Indian motorsport photographer and journalist

George Francis (25 October 1961 to 11 April 2019) was an Indian motorsports photographer and journalist. After a few years at the Indian Express, he quit active journalism to focus full time on motorsports and started his own company called Scorp News in October 1984.

== Early life ==
Francis was born in Waynad district of Kerala to KC Francis and Ammini Francis. He did his schooling in CSI St. Paul's Higher Secondary School, Vepery, Chennai.

== Motorsport career ==
Francis was one of the few motorsports photographers who photographed Sholavaram races. He first covered a Sholavaram race in 1984 and soon became a regular photographer at every motorsport event in India. As a freelancer, he contributed photos and articles to all the prominent publications in India including the top newspapers.
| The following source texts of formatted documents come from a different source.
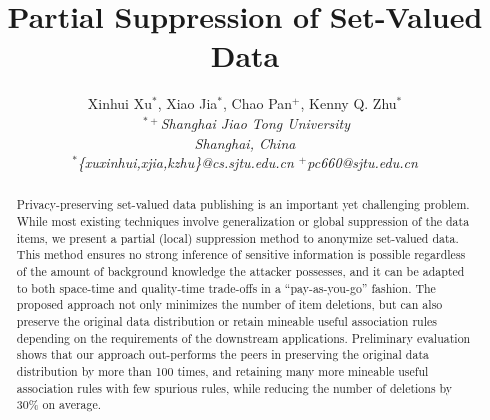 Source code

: \documentclass[conference,letterpaper]{sig-alternate}
\begin{document}
\title{Partial Suppression of Set-Valued Data}
\author{
{Xinhui Xu{\small $^{*}$}, Xiao Jia{\small $^{*}$},
Chao Pan{\small $^{+}$}, Kenny Q. Zhu{\small $^{*}$}}%
\vspace{1.6mm}\\
\fontsize{10}{10}\selectfont\itshape
$~^{*+}$Shanghai Jiao Tong University\\
\fontsize{10}{10}\selectfont\itshape
Shanghai, China\\
\fontsize{9}{9}\selectfont\ttfamily\upshape
$^*$\{xuxinhui,xjia,kzhu\}@cs.sjtu.edu.cn \hspace{5mm} $^+$pc660@sjtu.edu.cn
}
 \maketitle

\begin{abstract}
Privacy-preserving set-valued data publishing is an important yet challenging
problem. While most existing techniques involve generalization or global
suppression of the data items, we present a partial (local) suppression
method to anonymize set-valued data. This method ensures no strong
inference of sensitive information is possible regardless of
the amount of background knowledge the attacker possesses, and it
can be adapted to both space-time and quality-time trade-offs
in a ``pay-as-you-go'' fashion.
%
The proposed approach not only minimizes the number of item deletions,
but can also preserve the original data distribution or
retain mineable useful association rules depending on the requirements of
the downstream applications.
%
Preliminary evaluation shows that our approach out-performs
the peers in preserving the original data distribution by more than
100 times, and retaining many more mineable useful association rules
with few spurious rules, while reducing the number of deletions by
30\% on average.
\end{abstract}









%


{\renewcommand{\baselinestretch}{0.95}
\normalsize


}
\end{document}
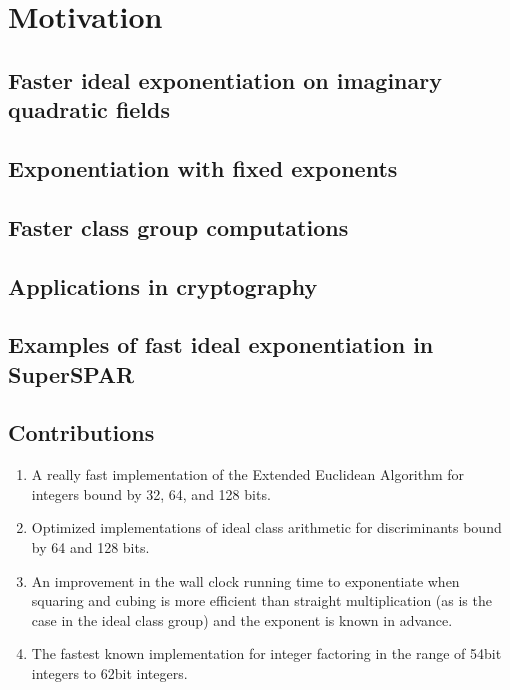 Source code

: \documentclass{ucalgthes1}
\theoremstyle{plain}
\theoremstyle{definition}
\begin{document}
\chapter{Motivation}

\section{Faster ideal exponentiation on imaginary quadratic fields}

\section{Exponentiation with fixed exponents}

\section{Faster class group computations}

\section{Applications in cryptography}

\section{Examples of fast ideal exponentiation in SuperSPAR}

\section{Contributions}

\begin{enumerate}
\item A really fast implementation of the Extended Euclidean Algorithm for integers bound by 32, 64, and 128 bits.

\item Optimized implementations of ideal class arithmetic for discriminants bound by 64 and 128 bits.

\item An improvement in the wall clock running time to exponentiate when squaring and cubing is more efficient than straight multiplication (as is the case in the ideal class group) and the exponent is known in advance.

\item The fastest known implementation for integer factoring in the range of 54bit integers to 62bit integers.
\end{enumerate}
\end{document}

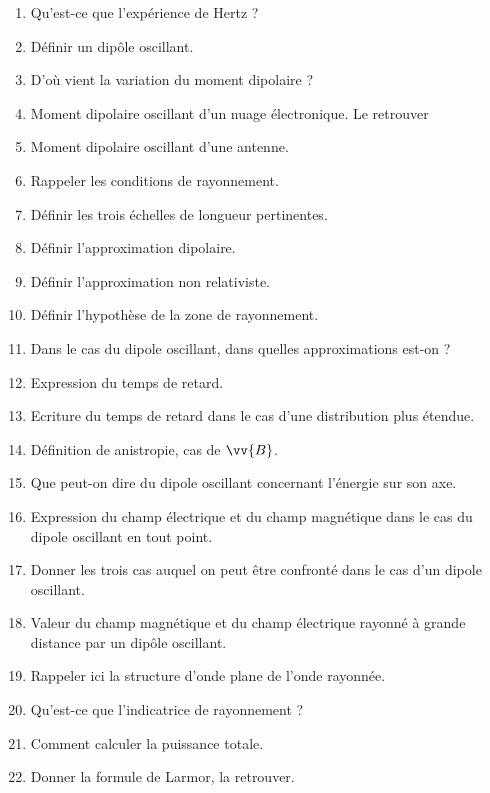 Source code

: \documentclass[a4paper, 11pt, hidelinks]{article}
\begin{document}
\begin{enumerate}
    \item Qu'est-ce que l'expérience de Hertz ? \cite{Chapitre18}
    \item Définir un dipôle oscillant. \cite{Chapitre18}
    \item D'où vient la variation du moment dipolaire ? \cite{Chapitre18}
    \item Moment dipolaire oscillant d'un nuage électronique. Le retrouver \cite{Chapitre18}
    \item Moment dipolaire oscillant d'une antenne. \cite{Chapitre18}
    \item Rappeler les conditions de rayonnement. \cite{Chapitre18}
    \item Définir les trois échelles de longueur pertinentes. \cite{Chapitre18}
    \item Définir l'approximation dipolaire. \cite{Chapitre18}
    \item Définir l'approximation non relativiste. \cite{Chapitre18}
    \item Définir l'hypothèse de la zone de rayonnement. \cite{Chapitre18}
    \item Dans le cas du dipole oscillant, dans quelles approximations est-on ? \cite{Chapitre18}
    \item Expression du temps de retard. \cite{Chapitre18}
    \item Ecriture du temps de retard dans le cas d'une distribution plus étendue. \cite{Chapitre18}
    \item Définition de anistropie, cas de $\vv{B}$. \cite{Chapitre18}
    \item Que peut-on dire du dipole oscillant concernant l'énergie sur son axe. \cite{Chapitre18}
    \item Expression du champ électrique et du champ magnétique dans le cas du dipole oscillant en tout point. \cite{Chapitre18}
    \item Donner les trois cas auquel on peut être confronté dans le cas d'un dipole oscillant. \cite{Chapitre18}
    \item Valeur du champ magnétique et du champ électrique rayonné à grande distance par un dipôle oscillant. \cite{Chapitre18}
    \item Rappeler ici la structure d'onde plane de l'onde rayonnée. \cite{Chapitre18}
    \item Qu'est-ce que l'indicatrice de rayonnement ? \cite{Chapitre18}
    \item Comment calculer la puissance totale. \cite{Chapitre18}
    \item Donner la formule de Larmor, la retrouver. \cite{Chapitre18}

\end{enumerate}
\end{document}
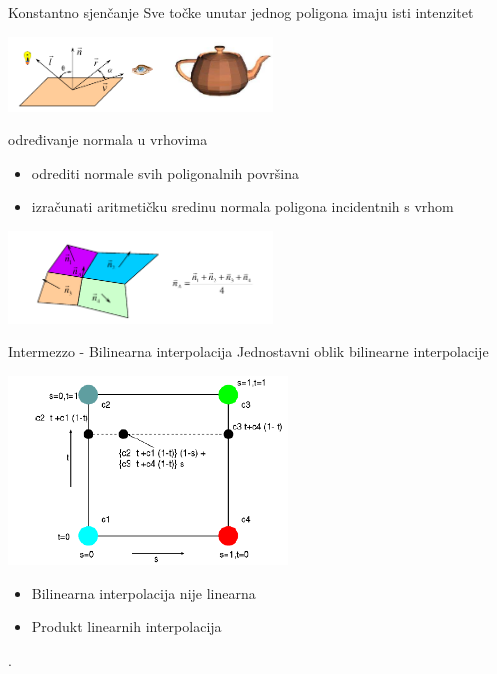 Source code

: \documentclass[9pt]{beamer}
\begin{document}
\begin{frame}{Konstantno sjenčanje}      
	Sve točke unutar jednog poligona imaju isti intenzitet 
	\begin{center}
		\includegraphics[width=7cm]{slike/08_flat_shade.png}
	\end{center}
	\begin{block}{određivanje normala u vrhovima}
		\begin{itemize}
			\item odrediti normale svih poligonalnih površina
			\item izračunati aritmetičku sredinu normala poligona incidentnih s vrhom
		\end{itemize}
	\end{block}
	
	\begin{center}
		\includegraphics[width=7cm]{slike/08_flat_shade2.png}
	\end{center}
\end{frame}

\begin{frame}{Intermezzo - Bilinearna interpolacija}
	Jednostavni oblik bilinearne interpolacije
	\begin{center}
		\includegraphics[height=5cm]{slike/interp_quad.png}
	\end{center}
	\begin{itemize}
		\item Bilinearna interpolacija nije linearna
		\item Produkt linearnih interpolacija
	\end{itemize}
	.
\end{frame}
\end{document}
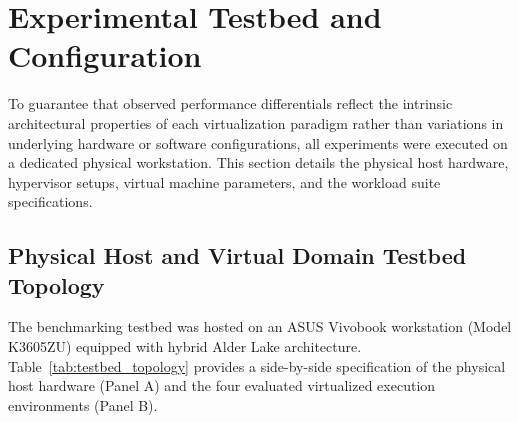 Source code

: \section{Experimental Testbed and Configuration}
\label{sec:experimental_environment}

To guarantee that observed performance differentials reflect the intrinsic architectural properties of each virtualization paradigm rather than variations in underlying hardware or software configurations, all experiments were executed on a dedicated physical workstation. This section details the physical host hardware, hypervisor setups, virtual machine parameters, and the workload suite specifications.

\subsection{Physical Host and Virtual Domain Testbed Topology}
\label{subsec:physical_host}

The benchmarking testbed was hosted on an ASUS Vivobook workstation (Model K3605ZU) equipped with hybrid Alder Lake architecture. Table~\ref{tab:testbed_topology} provides a side-by-side specification of the physical host hardware (Panel A) and the four evaluated virtualized execution environments (Panel B).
During a career spanning over three decades he covered every discipline of motorsport including roar racing, rallying, motocross and supercross, karting. Some of the major cross-country rallies he covered included the great Himalayan Rally, London-Sydney Rally, Desert Storm, Dakshin Dare, Indian Grand Prix races, Indian National Rally Championship, MRF Mogrip Supercross Nationals and Indian Racing Championships. MRF Challenge at the Madras Motor Race Track (MMRT) now Madras International Circuit in February 2019 was his last assignment.

After a brief illness, George Francis passed away in Chennai on 11 April 2019. He is survived by his wife Jessie George and son Mario George.